How should I define activation, and what are some common blockers/issues that prevent successful activation of partners?

3 Answers
Elaine Sloboda avatar
Elaine Sloboda
Sanity Strategic Agency Alliances
Partner activation is the process of transitioning a newly signed partner from onboarding to actively selling, implementing, and driving value with your SaaS solution. Activation is typically defined by key milestones, such as completion of onboarding and training, certification, engagement with sales and marketing resources, and most importantly, closing their first deal or delivering their first project. A fully activated partner is one who can independently position, sell, and support your product within their service offerings. However, several blockers can prevent successful activation. Lack of clarity on value proposition can make it difficult for partners to see how your product fits into their business model.
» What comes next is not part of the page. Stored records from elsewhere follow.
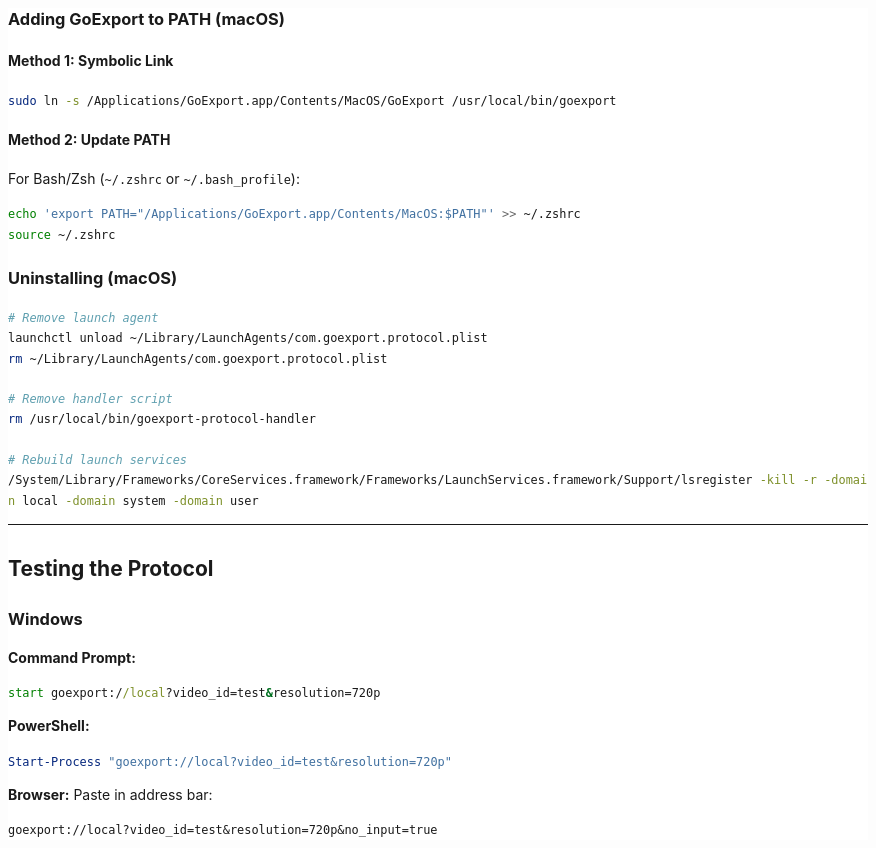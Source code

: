 ### Adding GoExport to PATH (macOS)

#### Method 1: Symbolic Link

```bash
sudo ln -s /Applications/GoExport.app/Contents/MacOS/GoExport /usr/local/bin/goexport
```

#### Method 2: Update PATH

For Bash/Zsh (`~/.zshrc` or `~/.bash_profile`):

```bash
echo 'export PATH="/Applications/GoExport.app/Contents/MacOS:$PATH"' >> ~/.zshrc
source ~/.zshrc
```

### Uninstalling (macOS)

```bash
# Remove launch agent
launchctl unload ~/Library/LaunchAgents/com.goexport.protocol.plist
rm ~/Library/LaunchAgents/com.goexport.protocol.plist

# Remove handler script
rm /usr/local/bin/goexport-protocol-handler

# Rebuild launch services
/System/Library/Frameworks/CoreServices.framework/Frameworks/LaunchServices.framework/Support/lsregister -kill -r -domain local -domain system -domain user
```

---

## Testing the Protocol

### Windows

**Command Prompt:**

```cmd
start goexport://local?video_id=test&resolution=720p
```

**PowerShell:**

```powershell
Start-Process "goexport://local?video_id=test&resolution=720p"
```

**Browser:**
Paste in address bar:

```
goexport://local?video_id=test&resolution=720p&no_input=true
```
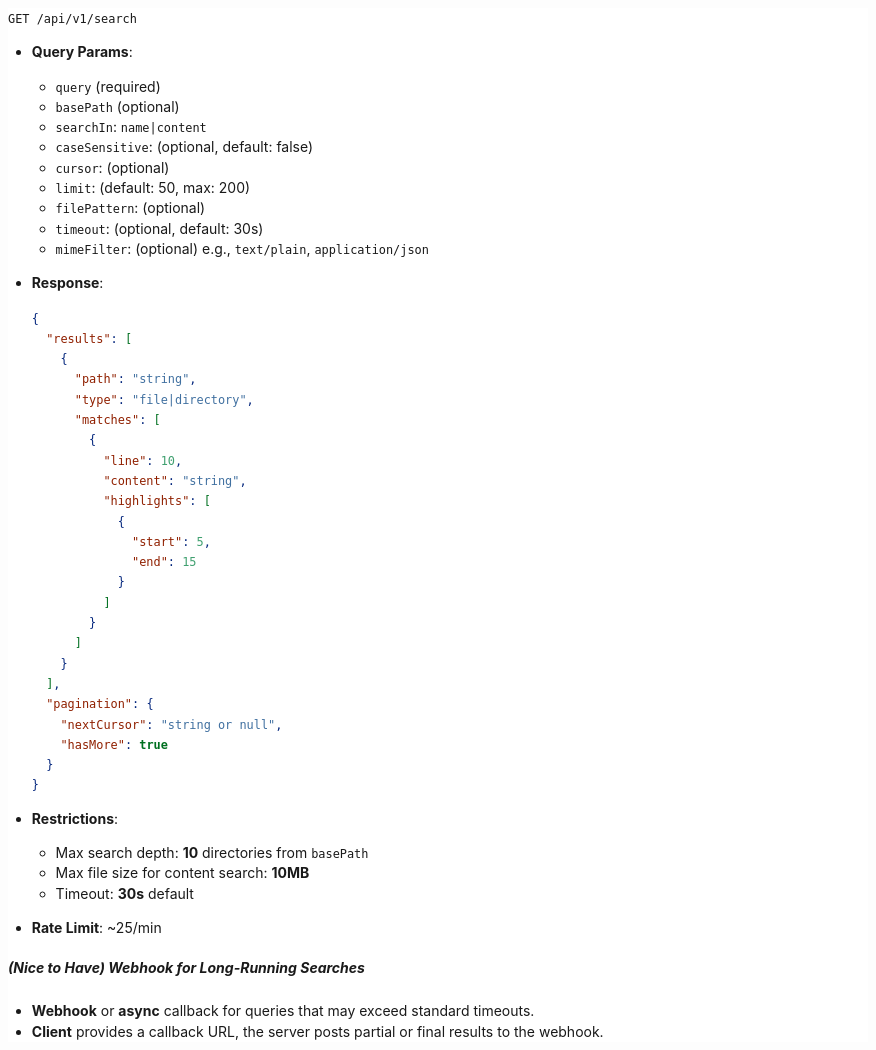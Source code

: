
 ```
GET /api/v1/search
```

- **Query Params**:
    - `query` (required)
    - `basePath` (optional)
    - `searchIn`: `name|content`
    - `caseSensitive`: (optional, default: false)
    - `cursor`: (optional)
    - `limit`: (default: 50, max: 200)
    - `filePattern`: (optional)
    - `timeout`: (optional, default: 30s)
    - `mimeFilter`: (optional) e.g., `text/plain`, `application/json`
- **Response**:
    
    ```json
    {
      "results": [
        {
          "path": "string",
          "type": "file|directory",
          "matches": [
            {
              "line": 10,
              "content": "string",
              "highlights": [
                {
                  "start": 5,
                  "end": 15
                }
              ]
            }
          ]
        }
      ],
      "pagination": {
        "nextCursor": "string or null",
        "hasMore": true
      }
    }
    ```
    
- **Restrictions**:
    - Max search depth: **10** directories from `basePath`
    - Max file size for content search: **10MB**
    - Timeout: **30s** default
- **Rate Limit**: ~25/min

##### (Nice to Have) Webhook for Long-Running Searches

- **Webhook** or **async** callback for queries that may exceed standard timeouts.
- **Client** provides a callback URL, the server posts partial or final results to the webhook.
Complex or lengthy onboarding processes can lead to disengagement before they fully ramp up. Limited access to sales enablement materials or demo environments can hinder their ability to confidently pitch to clients. Insufficient incentives or deal registration support may cause partners to prioritize competing solutions. Weak internal buy-in within the partner organization, especially from leadership or sales teams, can delay momentum. Additionally, lack of ongoing support and engagement after initial onboarding can lead to stagnation. To drive successful activation, focus on clear value alignment, structured onboarding, hands-on support for early deals, and continuous engagement through co-marketing, sales incentives, and enablement resources.
Tim Britt avatar
Tim Britt
Freshworks Senior Director Channels EMEA
What Activation Really Means and What Stops It from Happening In a high-performing partner ecosystem, activation isn’t about completing onboarding or logging into the portal it’s about generating revenue. Full stop. How We Define Activation: A partner is activated when they register and close their first deal within 90 days of onboarding. That first win is the tipping point it builds confidence, proves value, and sets the tone for long-term engagement. But activation doesn’t happen by accident. And more often than not, it stalls for preventable reasons. Here are the most common blockers that get in the way: 1. Lack of Clarity on ICP or Value Proposition If partners don’t know who to target or what to say, they won’t take the first step. Clarity on ideal customer profile and messaging is table stakes. 2. Weak or Incomplete Enablement If training is unstructured, too generic, or hard to access, partners will lose momentum quickly. Without confidence in the pitch or product, they won’t go to market. 3. No Clear Incentive or Path to Win Partners need to see how they’ll make money now. If there’s no short-term incentive, limited deal visibility, or unclear payout structure they’ll deprioritise you. 4. GTM Misalignment If your program isn’t aligned with how your partners sell target markets, motion, roles they won’t engage. Misalignment kills speed and trust. 5. Deal Registration Friction If registering a deal is clunky, slow, or feels like a black box, partners won’t bother. Fast, transparent processes build trust and accelerate action. The Bottom Line: Partners activate when they’re confident in the pitch, equipped to sell, and can clearly see a fast path to revenue. Remove friction, drive focus, and make the first win inevitable. That’s how activation scales.
Bradley Johnston avatar
Bradley Johnston
Opensend Director of Partnerships
Activation should be a clear milestone that indicates a partner is ready and motivated to drive revenue. The definition will depend on your business company, but in general, activation should be: 1. Measurable: tied to actions that show real engagement. 2. Time-Bound: ideally happening within the first 30-90 days. 3. Aligned with Revenue Generating Behavior: encouraging activities that lead to deals closed. Ways to define activation based on different partner models: Referral Partners: - First referral or lead submitted - First sale generated - Co-marketing campaign launched Technology/Integration Partners: - Integration completed and tested - First joint customer onboarded - Co-marketing campaign launched Common partner activation blockers: - Lack of clarify on next steps. - Lack of product knowledge. - No immediate incentive to engage. - Complicated deal registration process. - Lack of cross team/channel support. - Misaligned incentives.